## What you are asked to do
Search the entries below for the string "imgprmpt" and copy the lines that hold it.

+++ Records for this exercise +++

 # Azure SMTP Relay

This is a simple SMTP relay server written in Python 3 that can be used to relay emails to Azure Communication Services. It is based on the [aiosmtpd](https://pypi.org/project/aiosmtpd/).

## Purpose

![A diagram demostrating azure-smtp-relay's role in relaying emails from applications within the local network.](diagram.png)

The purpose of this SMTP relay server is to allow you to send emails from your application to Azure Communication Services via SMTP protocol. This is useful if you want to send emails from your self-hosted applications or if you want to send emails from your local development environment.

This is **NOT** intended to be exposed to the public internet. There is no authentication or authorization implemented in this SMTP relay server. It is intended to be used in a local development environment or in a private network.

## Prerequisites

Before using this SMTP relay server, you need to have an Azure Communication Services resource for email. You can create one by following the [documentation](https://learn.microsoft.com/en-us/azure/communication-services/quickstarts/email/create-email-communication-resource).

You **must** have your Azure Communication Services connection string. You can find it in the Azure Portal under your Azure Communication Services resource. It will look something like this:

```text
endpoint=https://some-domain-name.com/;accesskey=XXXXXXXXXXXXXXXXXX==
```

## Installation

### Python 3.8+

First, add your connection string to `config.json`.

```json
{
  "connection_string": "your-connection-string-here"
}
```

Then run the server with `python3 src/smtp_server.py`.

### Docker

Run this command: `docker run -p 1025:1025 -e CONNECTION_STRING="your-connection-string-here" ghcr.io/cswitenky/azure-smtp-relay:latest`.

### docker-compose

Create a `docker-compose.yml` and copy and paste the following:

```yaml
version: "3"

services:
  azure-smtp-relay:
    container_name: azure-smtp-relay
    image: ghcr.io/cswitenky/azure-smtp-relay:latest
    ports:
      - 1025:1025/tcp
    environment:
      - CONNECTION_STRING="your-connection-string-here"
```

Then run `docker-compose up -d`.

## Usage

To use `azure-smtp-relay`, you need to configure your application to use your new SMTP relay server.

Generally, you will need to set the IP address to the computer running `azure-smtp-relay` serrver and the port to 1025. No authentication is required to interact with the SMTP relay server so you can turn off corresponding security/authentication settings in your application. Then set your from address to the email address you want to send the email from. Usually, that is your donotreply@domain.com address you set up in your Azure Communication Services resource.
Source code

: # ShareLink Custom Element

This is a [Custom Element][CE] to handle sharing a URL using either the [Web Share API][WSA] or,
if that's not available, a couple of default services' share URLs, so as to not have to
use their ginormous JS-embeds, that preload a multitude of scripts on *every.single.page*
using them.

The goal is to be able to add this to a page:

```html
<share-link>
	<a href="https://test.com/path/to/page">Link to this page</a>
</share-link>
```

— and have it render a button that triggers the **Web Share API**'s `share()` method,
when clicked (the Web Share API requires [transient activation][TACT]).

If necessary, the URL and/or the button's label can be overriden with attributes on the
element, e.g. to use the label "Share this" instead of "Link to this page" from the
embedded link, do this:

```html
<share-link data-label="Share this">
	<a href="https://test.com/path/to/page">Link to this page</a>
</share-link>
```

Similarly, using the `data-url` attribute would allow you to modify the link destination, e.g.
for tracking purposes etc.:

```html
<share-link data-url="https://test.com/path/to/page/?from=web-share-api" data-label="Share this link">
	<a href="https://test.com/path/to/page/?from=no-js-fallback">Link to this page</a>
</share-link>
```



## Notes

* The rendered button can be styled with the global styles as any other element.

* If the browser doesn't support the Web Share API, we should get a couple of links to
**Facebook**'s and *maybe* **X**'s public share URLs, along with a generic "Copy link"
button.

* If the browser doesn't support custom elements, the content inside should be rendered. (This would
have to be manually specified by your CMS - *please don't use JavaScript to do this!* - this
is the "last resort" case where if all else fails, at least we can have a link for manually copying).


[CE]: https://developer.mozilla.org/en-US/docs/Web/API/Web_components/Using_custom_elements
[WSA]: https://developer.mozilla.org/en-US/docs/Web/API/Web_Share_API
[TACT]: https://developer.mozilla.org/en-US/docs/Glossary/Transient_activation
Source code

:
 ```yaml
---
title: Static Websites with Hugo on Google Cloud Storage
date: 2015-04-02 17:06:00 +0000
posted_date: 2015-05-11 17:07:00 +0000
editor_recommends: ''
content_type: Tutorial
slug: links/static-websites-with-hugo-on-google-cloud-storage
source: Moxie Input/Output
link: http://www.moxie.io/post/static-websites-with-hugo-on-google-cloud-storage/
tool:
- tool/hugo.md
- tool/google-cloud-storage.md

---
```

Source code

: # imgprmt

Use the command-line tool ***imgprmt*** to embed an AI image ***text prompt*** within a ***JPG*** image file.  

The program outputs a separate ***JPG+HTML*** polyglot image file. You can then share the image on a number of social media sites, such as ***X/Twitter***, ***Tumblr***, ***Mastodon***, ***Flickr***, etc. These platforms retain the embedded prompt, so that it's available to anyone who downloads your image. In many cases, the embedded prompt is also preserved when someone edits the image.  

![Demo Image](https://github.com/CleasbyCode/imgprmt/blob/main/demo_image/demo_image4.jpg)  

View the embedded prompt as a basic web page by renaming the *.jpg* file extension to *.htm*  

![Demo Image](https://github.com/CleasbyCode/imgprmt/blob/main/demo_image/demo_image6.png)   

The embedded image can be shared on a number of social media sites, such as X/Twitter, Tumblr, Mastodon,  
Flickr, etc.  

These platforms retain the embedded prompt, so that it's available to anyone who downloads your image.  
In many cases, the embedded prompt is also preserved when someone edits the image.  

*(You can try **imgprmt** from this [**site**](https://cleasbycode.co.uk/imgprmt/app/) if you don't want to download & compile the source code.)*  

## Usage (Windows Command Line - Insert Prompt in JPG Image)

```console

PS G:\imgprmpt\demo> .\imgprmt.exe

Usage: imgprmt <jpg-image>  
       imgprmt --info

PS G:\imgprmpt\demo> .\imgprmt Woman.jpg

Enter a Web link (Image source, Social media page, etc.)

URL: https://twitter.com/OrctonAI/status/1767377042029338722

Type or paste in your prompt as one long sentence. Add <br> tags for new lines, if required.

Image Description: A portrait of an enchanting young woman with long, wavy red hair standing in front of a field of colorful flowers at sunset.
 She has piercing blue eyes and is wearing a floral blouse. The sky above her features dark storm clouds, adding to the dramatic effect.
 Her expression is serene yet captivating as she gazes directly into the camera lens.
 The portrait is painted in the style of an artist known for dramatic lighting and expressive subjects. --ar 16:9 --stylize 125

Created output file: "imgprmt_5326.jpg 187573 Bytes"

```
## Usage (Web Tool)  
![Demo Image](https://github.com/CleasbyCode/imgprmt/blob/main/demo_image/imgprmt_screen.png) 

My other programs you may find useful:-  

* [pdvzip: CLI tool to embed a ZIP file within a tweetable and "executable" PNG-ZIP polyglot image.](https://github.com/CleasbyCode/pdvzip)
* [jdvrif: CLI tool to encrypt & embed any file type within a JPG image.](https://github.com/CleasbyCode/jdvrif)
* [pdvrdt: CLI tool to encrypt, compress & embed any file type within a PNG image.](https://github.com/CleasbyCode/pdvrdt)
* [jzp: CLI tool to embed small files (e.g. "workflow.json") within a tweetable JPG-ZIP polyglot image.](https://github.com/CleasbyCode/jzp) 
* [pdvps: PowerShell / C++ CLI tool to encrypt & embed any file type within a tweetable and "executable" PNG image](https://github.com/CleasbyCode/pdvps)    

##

+++

## Problem solution
PS G:\imgprmpt\demo> .\imgprmt.exe
PS G:\imgprmpt\demo> .\imgprmt Woman.jpg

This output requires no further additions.